Cet ouvrage, très émouvant, retrace l’histoire familiale de Sandra Kalniete, née en 1953 en déportation en Sibérie, de parents lettons déportés respectivement en 1941 et 1949 alors qu’innocents et victimes de la machine à broyer soviétique. Sandra Kalniete en fait un ouvrage plus général sur l’histoire récente de la Lettonie, depuis l’indépendance de la Lettonie le 18 novembre 1918 et surtout à travers les péripéties de la seconde guerre mondiale, le traité de Brest-Livotsk qui donne lieu à la première occupation soviétique de “protection mutuelle” de 1940, la libération par l’Allemagne nazie de 1941 et la seconde occupation soviétique qui commencera en 1942.



A ce niveau-là, j’ai appris plein de choses, Sandra Kalniete s’étant aussi donné pour objectif de démentir les soupçons de fascisme et de soutien de l’Allemagne nazie qui pèse sur le peuple letton, expliquant que les allemands avaient été accueillis en libérateur car les soviétique avaient déjà commencé à mettre en place un système de terreur (la mère de 14 ans de l’auteur a été déportée avec ses parents pendant la première année d’occupation car “ennemie de classe”). Le joug allemand n’a pas été plus tendre pour les lettons et pris entre l’enclume et le marteau, ceux-ci auraient aimé redevenir indépendants à la fin de la guerre et être soutenus par les alliés qui les ont abandonnés.

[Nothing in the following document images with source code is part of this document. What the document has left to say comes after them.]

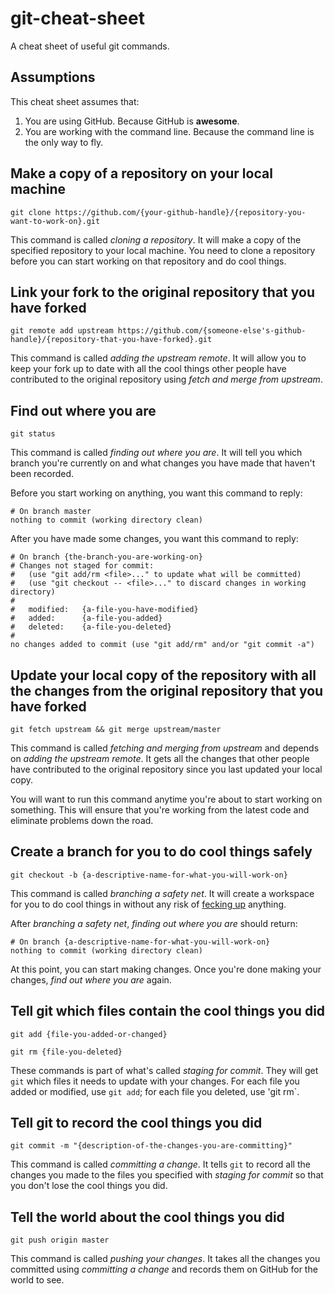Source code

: git-cheat-sheet
===============

A cheat sheet of useful git commands.

## Assumptions

This cheat sheet assumes that:

1. You are using GitHub. Because GitHub is **awesome**.
1. You are working with the command line. Because the command line is the only way to fly.

## Make a copy of a repository on your local machine

	git clone https://github.com/{your-github-handle}/{repository-you-want-to-work-on}.git

This command is called *cloning a repository*. It will make a copy of the specified repository to your local machine. You need to clone a repository before you can start working on that repository and do cool things.

## Link your fork to the original repository that you have forked

	git remote add upstream https://github.com/{someone-else's-github-handle}/{repository-that-you-have-forked}.git

This command is called *adding the upstream remote*. It will allow you to keep your fork up to date with all the cool things other people have contributed to the original repository using *fetch and merge from upstream*.

## Find out where you are

	git status

This command is called *finding out where you are*. It will tell you which branch you're currently on and what changes you have made that haven't been recorded.

Before you start working on anything, you want this command to reply:

	# On branch master
	nothing to commit (working directory clean)

After you have made some changes, you want this command to reply:

	# On branch {the-branch-you-are-working-on}
	# Changes not staged for commit:
	#   (use "git add/rm <file>..." to update what will be committed)
	#   (use "git checkout -- <file>..." to discard changes in working directory)
	#
	#	modified:   {a-file-you-have-modified}
	#	added:		{a-file-you-added}
	#	deleted:	{a-file-you-deleted}
	#
	no changes added to commit (use "git add/rm" and/or "git commit -a")

## Update your local copy of the repository with all the changes from the original repository that you have forked

	git fetch upstream && git merge upstream/master

This command is called *fetching and merging from upstream* and depends on *adding the upstream remote*. It gets all the changes that other people have contributed to the original repository since you last updated your local copy.

You will want to run this command anytime you're about to start working on something. This will ensure that you're working from the latest code and eliminate problems down the road.

## Create a branch for you to do cool things safely

	git checkout -b {a-descriptive-name-for-what-you-will-work-on}

This command is called *branching a safety net*. It will create a workspace for you to do cool things in without any risk of [fecking up](http://www.urbandictionary.com/define.php?term=feck) anything.

After *branching a safety net*, *finding out where you are* should return:

	# On branch {a-descriptive-name-for-what-you-will-work-on}
	nothing to commit (working directory clean)

At this point, you can start making changes. Once you're done making your changes, *find out where you are* again.

## Tell git which files contain the cool things you did

	git add {file-you-added-or-changed}

	git rm {file-you-deleted}

These commands is part of what's called *staging for commit*. They will get `git` which files it needs to update with your changes. For each file you added or modified, use `git add`; for each file you deleted, use 'git rm`.

## Tell git to record the cool things you did

	git commit -m "{description-of-the-changes-you-are-committing}"

This command is called *committing a change*. It tells `git` to record all the changes you made to the files you specified with *staging for commit* so that you don't lose the cool things you did.

## Tell the world about the cool things you did

	git push origin master

This command is called *pushing your changes*. It takes all the changes you committed using *committing a change* and records them on GitHub for the world to see.
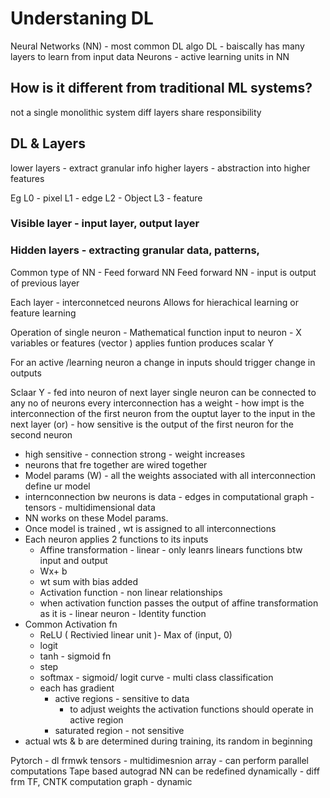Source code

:# Understaning DL

Neural Networks (NN) - most common DL algo
DL - baiscally has many layers to learn from input data
Neurons - active learning units in NN

## How is it different from traditional ML systems?
not a single monolithic system
diff layers share responsibility

## DL & Layers
lower layers - extract granular info 
higher layers - abstraction into higher features 

Eg
L0 - pixel
L1 - edge
L2 - Object
L3 - feature 

### Visible layer - input layer, output layer
### Hidden layers - extracting granular data, patterns,

Common type of NN - Feed forward NN
Feed forward NN - input is output of previous layer

Each layer - interconnetced neurons
Allows for hierachical learning or feature learning


Operation of single neuron - Mathematical function
input to neuron - X variables or features (vector )
applies funtion
produces scalar Y

For an active /learning neuron a change in inputs should trigger change in outputs

Sclaar Y - fed into neuron of next layer
single neuron can be connected to any no of neurons
every interconnection has a weight - how impt is the interconnection of the first neuron from the ouptut layer to the input in the next layer
(or) - how sensitive is the output of the first neuron for the second neuron
- high sensitive - connection strong - weight increases 
- neurons that fre together are wired together
- Model params (W) - all the weights associated with all interconnection define ur model
- internconnection bw neurons is data - edges in computational graph  - tensors - multidimensional data
- NN works on these Model params.
- Once model is trained , wt is assigned to all interconnections
- Each neuron applies 2 functions to its inputs 
	- Affine transformation - linear - only leanrs linears functions btw input and output
	- Wx+ b
	- wt sum with bias added
	- Activation function - non linear relationships
	- when activation function passes the output of affine transformation as it is - linear neuron - Identity function
- Common Activation fn
	- ReLU ( Rectivied linear unit )- Max of (input, 0)
	- logit 
	- tanh - sigmoid fn
	- step 
	- softmax - sigmoid/ logit curve - multi class classification
	- each has gradient 
		- active regions - sensitive to data
			- to adjust weights the activation functions should operate in active region
		- saturated region - not sensitive
- actual wts & b are determined during training, its random in beginning
	
Pytorch - dl frmwk
tensors - multidimesnion array - can perform parallel computations
Tape based autograd
NN can be redefined dynamically - diff frm TF, CNTK
computation graph - dynamic
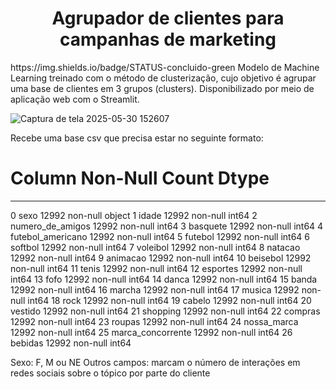 <h1 align="center"> Agrupador de clientes para campanhas de marketing </h1>
https://img.shields.io/badge/STATUS-concluido-green
Modelo de Machine Learning treinado com o método de clusterização, cujo objetivo é agrupar uma base de clientes em 3 grupos (clusters). Disponibilizado por meio de aplicação web com o Streamlit.

![Captura de tela 2025-05-30 152607](https://github.com/user-attachments/assets/63f33761-a395-4914-98f6-2c809408b071)

Recebe uma base csv que precisa estar no seguinte formato:
#   Column             Non-Null Count  Dtype 
---  ------             --------------  ----- 
 0   sexo               12992 non-null  object
 1   idade              12992 non-null  int64 
 2   numero_de_amigos   12992 non-null  int64 
 3   basquete           12992 non-null  int64 
 4   futebol_americano  12992 non-null  int64 
 5   futebol            12992 non-null  int64 
 6   softbol            12992 non-null  int64 
 7   voleibol           12992 non-null  int64 
 8   natacao            12992 non-null  int64 
 9   animacao           12992 non-null  int64 
 10  beisebol           12992 non-null  int64 
 11  tenis              12992 non-null  int64 
 12  esportes           12992 non-null  int64 
 13  fofo               12992 non-null  int64 
 14  danca              12992 non-null  int64 
 15  banda              12992 non-null  int64 
 16  marcha             12992 non-null  int64 
 17  musica             12992 non-null  int64 
 18  rock               12992 non-null  int64 
 19  cabelo             12992 non-null  int64 
 20  vestido            12992 non-null  int64 
 21  shopping           12992 non-null  int64 
 22  compras            12992 non-null  int64 
 23  roupas             12992 non-null  int64 
 24  nossa_marca        12992 non-null  int64 
 25  marca_concorrente  12992 non-null  int64 
 26  bebidas            12992 non-null  int64 

 Sexo: F, M ou NE
 Outros campos: marcam o número de interações em redes sociais sobre o tópico por parte do cliente

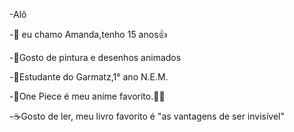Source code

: -Alô

-🍄 eu chamo Amanda,tenho 15 anos👍

-🎨Gosto de pintura e desenhos animados

-📒Estudante do Garmatz,1° ano N.E.M.

-🤑One Piece é meu anime favorito.💪🤝

-☕Gosto de ler, meu livro favorito é "as vantagens de ser invisível"

<!---
Amandshh/Amandshh is a ✨ special ✨ repository because its `README.md` (this file) appears on your GitHub profile.
You can click the Preview link to take a look at your changes.
--->
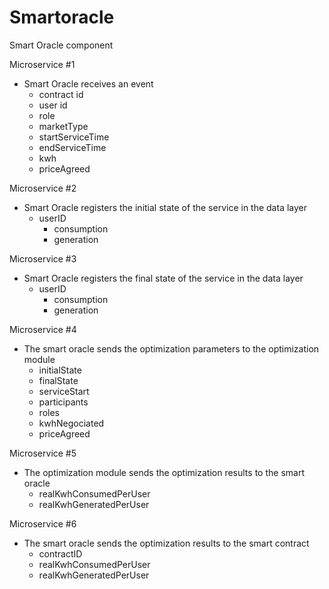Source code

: # Smartoracle
Smart Oracle component

Microservice #1
- Smart Oracle receives an event
  - contract id
  - user id
  - role
  - marketType
  - startServiceTime
  - endServiceTime
  - kwh
  - priceAgreed

Microservice #2
- Smart Oracle registers the initial state of the service in the data layer
  - userID
    - consumption
    - generation

Microservice #3
- Smart Oracle registers the final state of the service in the data layer
  - userID
    - consumption
    - generation

Microservice #4
- The smart oracle sends the optimization parameters to the optimization module
  - initialState
  - finalState
  - serviceStart
  - participants
  - roles
  - kwhNegociated
  - priceAgreed

Microservice #5
- The optimization module sends the optimization results to the smart oracle
  - realKwhConsumedPerUser
  - realKwhGeneratedPerUser

Microservice #6
- The smart oracle sends the optimization results to the smart contract
  - contractID
  - realKwhConsumedPerUser
  - realKwhGeneratedPerUser

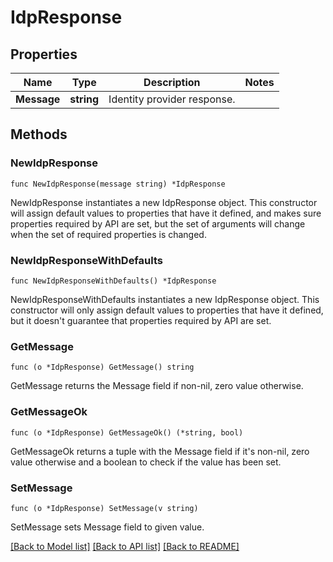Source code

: # IdpResponse

## Properties

| Name        | Type       | Description                 | Notes |
| ----------- | ---------- | --------------------------- | ----- |
| **Message** | **string** | Identity provider response. |

## Methods

### NewIdpResponse

`func NewIdpResponse(message string) *IdpResponse`

NewIdpResponse instantiates a new IdpResponse object.
This constructor will assign default values to properties that have it defined,
and makes sure properties required by API are set, but the set of arguments
will change when the set of required properties is changed.

### NewIdpResponseWithDefaults

`func NewIdpResponseWithDefaults() *IdpResponse`

NewIdpResponseWithDefaults instantiates a new IdpResponse object.
This constructor will only assign default values to properties that have it defined,
but it doesn't guarantee that properties required by API are set.

### GetMessage

`func (o *IdpResponse) GetMessage() string`

GetMessage returns the Message field if non-nil, zero value otherwise.

### GetMessageOk

`func (o *IdpResponse) GetMessageOk() (*string, bool)`

GetMessageOk returns a tuple with the Message field if it's non-nil, zero value otherwise
and a boolean to check if the value has been set.

### SetMessage

`func (o *IdpResponse) SetMessage(v string)`

SetMessage sets Message field to given value.

[[Back to Model list]](../README.md#documentation-for-models) [[Back to API list]](../README.md#documentation-for-api-endpoints) [[Back to README]](../README.md)
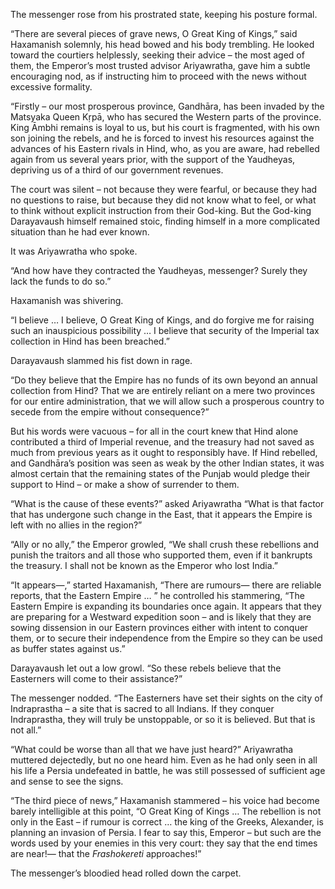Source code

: The messenger rose from his prostrated state, keeping his posture formal.

“There are several pieces of grave news, O Great King of Kings,” said Haxamanish solemnly, his head bowed and his body trembling. He looked toward the courtiers helplessly, seeking their advice – the most aged of them, the Emperor’s most trusted advisor Ariyawratha, gave him a subtle encouraging nod, as if instructing him to proceed with the news without excessive formality.

“Firstly – our most prosperous province, Gandhāra, has been invaded by the Matsyaka Queen Kṛpā, who has secured the Western parts of the province. King Āmbhi remains is loyal to us, but his court is fragmented, with his own son joining the rebels, and he is forced to invest his resources against the advances of his Eastern rivals in Hind, who, as you are aware, had rebelled again from us several years prior, with the support of the Yaudheyas, depriving us of a third of our government revenues.

The court was silent – not because they were fearful, or because they had no questions to raise, but because they did not know what to feel, or what to think without explicit instruction from their God-king. But the God-king Darayavaush himself remained stoic, finding himself in a more complicated situation than he had ever known.

It was Ariyawratha who spoke.

“And how have they contracted the Yaudheyas, messenger? Surely they lack the funds to do so.”

Haxamanish was shivering.

“I believe … I believe, O Great King of Kings, and do forgive me for raising such an inauspicious possibility … I believe that security of the Imperial tax collection in Hind has been breached.”

Darayavaush slammed his fist down in rage.

“Do they believe that the Empire has no funds of its own beyond an annual collection from Hind? That we are entirely reliant on a mere two provinces for our entire administration, that we will allow such a prosperous country to secede from the empire without consequence?”

But his words were vacuous – for all in the court knew that Hind alone contributed a third of Imperial revenue, and the treasury had not saved as much from previous years as it ought to responsibly have. If Hind rebelled, and Gandhāra’s position was seen as weak by the other Indian states, it was almost certain that the remaining states of the Punjab would pledge their support to Hind – or make a show of surrender to them.

“What is the cause of these events?” asked Ariyawratha “What is that factor that has undergone such change in the East, that it appears the Empire is left with no allies in the region?”

“Ally or no ally,” the Emperor growled, “We shall crush these rebellions and punish the traitors and all those who supported them, even if it bankrupts the treasury. I shall not be known as the Emperor who lost India.”

“It appears—,” started Haxamanish, “There are rumours— there are reliable reports, that the Eastern Empire … ” he controlled his stammering, “The Eastern Empire is expanding its boundaries once again. It appears that they are preparing for a Westward expedition soon – and is likely that they are sowing dissension in our Eastern provinces either with intent to conquer them, or to secure their independence from the Empire so they can be used as buffer states against us.”

Darayavaush let out a low growl. “So these rebels believe that the Easterners will come to their assistance?”

The messenger nodded. “The Easterners have set their sights on the city of Indraprastha – a site that is sacred to all Indians. If they conquer Indraprastha, they will truly be unstoppable, or so it is believed. But that is not all.”

“What could be worse than all that we have just heard?” Ariyawratha muttered dejectedly, but no one heard him. Even as he had only seen in all his life a Persia undefeated in battle, he was still possessed of sufficient age and sense to see the signs.

“The third piece of news,” Haxamanish stammered – his voice had become barely intelligible at this point, “O Great King of Kings … The rebellion is not only in the East – if rumour is correct … the king of the Greeks, Alexander, is planning an invasion of Persia. I fear to say this, Emperor – but such are the words used by your enemies in this very court: they say that the end times are near!— that the _Frashokereti_ approaches!”

The messenger’s bloodied head rolled down the carpet.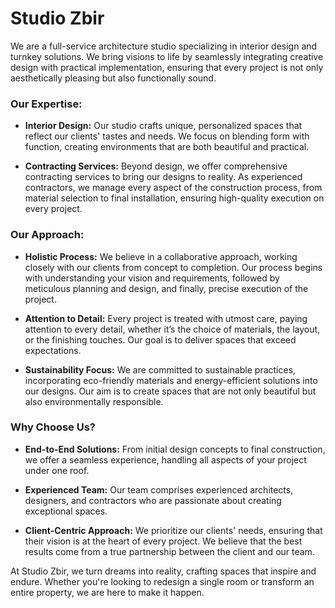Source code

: # Studio Zbir

We are a full-service architecture studio specializing in interior design and turnkey solutions. We bring visions to life by seamlessly integrating creative design with practical implementation, ensuring that every project is not only aesthetically pleasing but also functionally sound.

### Our Expertise:

* **Interior Design:**
  Our studio crafts unique, personalized spaces that reflect our clients' tastes and needs. We focus on blending form with function, creating environments that are both beautiful and practical.

* **Contracting Services:**
  Beyond design, we offer comprehensive contracting services to bring our designs to reality. As experienced contractors, we manage every aspect of the construction process, from material selection to final installation, ensuring high-quality execution on every project.

### Our Approach:

* **Holistic Process:**
  We believe in a collaborative approach, working closely with our clients from concept to completion. Our process begins with understanding your vision and requirements, followed by meticulous planning and design, and finally, precise execution of the project.

* **Attention to Detail:**
  Every project is treated with utmost care, paying attention to every detail, whether it’s the choice of materials, the layout, or the finishing touches. Our goal is to deliver spaces that exceed expectations.

* **Sustainability Focus:**
  We are committed to sustainable practices, incorporating eco-friendly materials and energy-efficient solutions into our designs. Our aim is to create spaces that are not only beautiful but also environmentally responsible.

### Why Choose Us?

* **End-to-End Solutions:**
  From initial design concepts to final construction, we offer a seamless experience, handling all aspects of your project under one roof.

* **Experienced Team:**
  Our team comprises experienced architects, designers, and contractors who are passionate about creating exceptional spaces.

* **Client-Centric Approach:**
  We prioritize our clients' needs, ensuring that their vision is at the heart of every project. We believe that the best results come from a true partnership between the client and our team.

At Studio Zbir, we turn dreams into reality, crafting spaces that inspire and endure. Whether you're looking to redesign a single room or transform an entire property, we are here to make it happen.
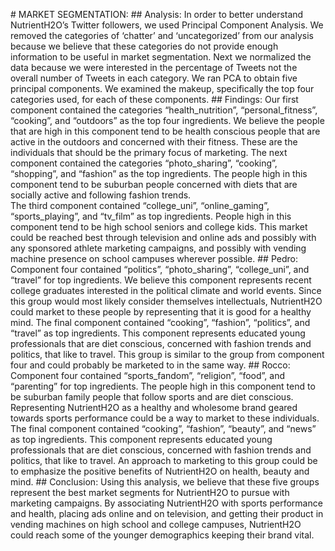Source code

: \# MARKET SEGMENTATION: \#\# Analysis: In order to better understand
NutrientH2O’s Twitter followers, we used Principal Component Analysis.
We removed the categories of ‘chatter’ and ‘uncategorized’ from our
analysis because we believe that these categories do not provide enough
information to be useful in market segmentation. Next we normalized the
data because we were interested in the percentage of Tweets not the
overall number of Tweets in each category. We ran PCA to obtain five
principal components. We examined the makeup, specifically the top four
categories used, for each of these components. \#\# Findings: Our first
component contained the categories “health\_nutrition”,
“personal\_fitness”, “cooking”, and “outdoors” as the top four
ingredients. We believe the people that are high in this component tend
to be health conscious people that are active in the outdoors and
concerned with their fitness. These are the individuals that should be
the primary focus of marketing. The next component contained the
categories “photo\_sharing”, “cooking”, “shopping”, and “fashion” as the
top ingredients. The people high in this component tend to be suburban
people concerned with diets that are socially active and following
fashion trends.  
The third component contained “college\_uni”, “online\_gaming”,
“sports\_playing”, and “tv\_film” as top ingredients. People high in
this component tend to be high school seniors and college kids. This
market could be reached best through television and online ads and
possibly with any sponsored athlete marketing campaigns, and possibly
with vending machine presence on school campuses wherever possible.
\#\# Pedro: Component four contained “politics”, “photo\_sharing”,
“college\_uni”, and “travel” for top ingredients. We believe this
component represents recent college graduates interested in the
political climate and world events. Since this group would most likely
consider themselves intellectuals, NutrientH2O could market to these
people by representing that it is good for a healthy mind. The final
component contained “cooking”, “fashion”, “politics”, and “travel” as
top ingredients. This component represents educated young professionals
that are diet conscious, concerned with fashion trends and politics,
that like to travel. This group is similar to the group from component
four and could probably be marketed to in the same way. \#\# Rocco:
Component four contained “sports\_fandom”, “religion”, “food”, and
“parenting” for top ingredients. The people high in this component tend
to be suburban family people that follow sports and are diet conscious.
Representing NutrientH2O as a healthy and wholesome brand geared towards
sports performance could be a way to market to these individuals. The
final component contained “cooking”, “fashion”, “beauty”, and “news” as
top ingredients. This component represents educated young professionals
that are diet conscious, concerned with fashion trends and politics,
that like to travel. An approach to marketing to this group could be to
emphasize the positive benefits of NutrientH2O on health, beauty and
mind. \#\# Conclusion: Using this analysis, we believe that these five
groups represent the best market segments for NutrientH2O to pursue with
marketing campaigns. By associating NutrientH2O with sports performance
and health, placing ads online and on television, and getting their
product in vending machines on high school and college campuses,
NutrientH2O could reach some of the younger demographics keeping their
brand vital.
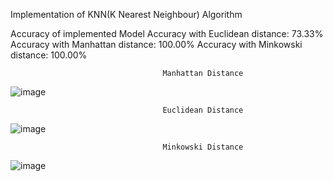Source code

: Implementation of KNN(K Nearest Neighbour) Algorithm

Accuracy of implemented Model
Accuracy with Euclidean distance: 73.33%
Accuracy with Manhattan distance: 100.00%
Accuracy with Minkowski distance: 100.00%

                                      Manhattan Distance
![image](https://github.com/Upeshjeengar/KNN-implementation/assets/99462722/57aaf6be-dc6f-46d0-b88b-9b765e23f180)

                                      Euclidean Distance
![image](https://github.com/Upeshjeengar/KNN-implementation/assets/99462722/febb2de7-561e-4fe7-aaef-8343d8c6b520)

                                      Minkowski Distance
![image](https://github.com/Upeshjeengar/KNN-implementation/assets/99462722/67c53bca-7ad5-4f0a-a65a-aebd81e3467d)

Ce livre m’a beaucoup émue et je crois que je l’ai lu du début à la fin avec une boule dans la gorge, sans que Sandra Kalniete ne cherche à tomber dans le mélodramatique. J’ai été émue par le courage des déportés face à leurs conditions de vie, la solidarité, l’amitié qui peut éclore dans les situations les plus difficiles; par le basculement des vies du jour au lendemain; par le silence par lequel les parents de Sandra Kalniete l’ont protégé, enfant, lorsqu’elle rentrait de l’école imprégnée de propagande soviétique ; par le choix des parents de Sandra de ne plus “offrir d’esclaves à l’empire soviétique” ; par l’amour inconditionnel des grands-mères de Sandra Kalniete.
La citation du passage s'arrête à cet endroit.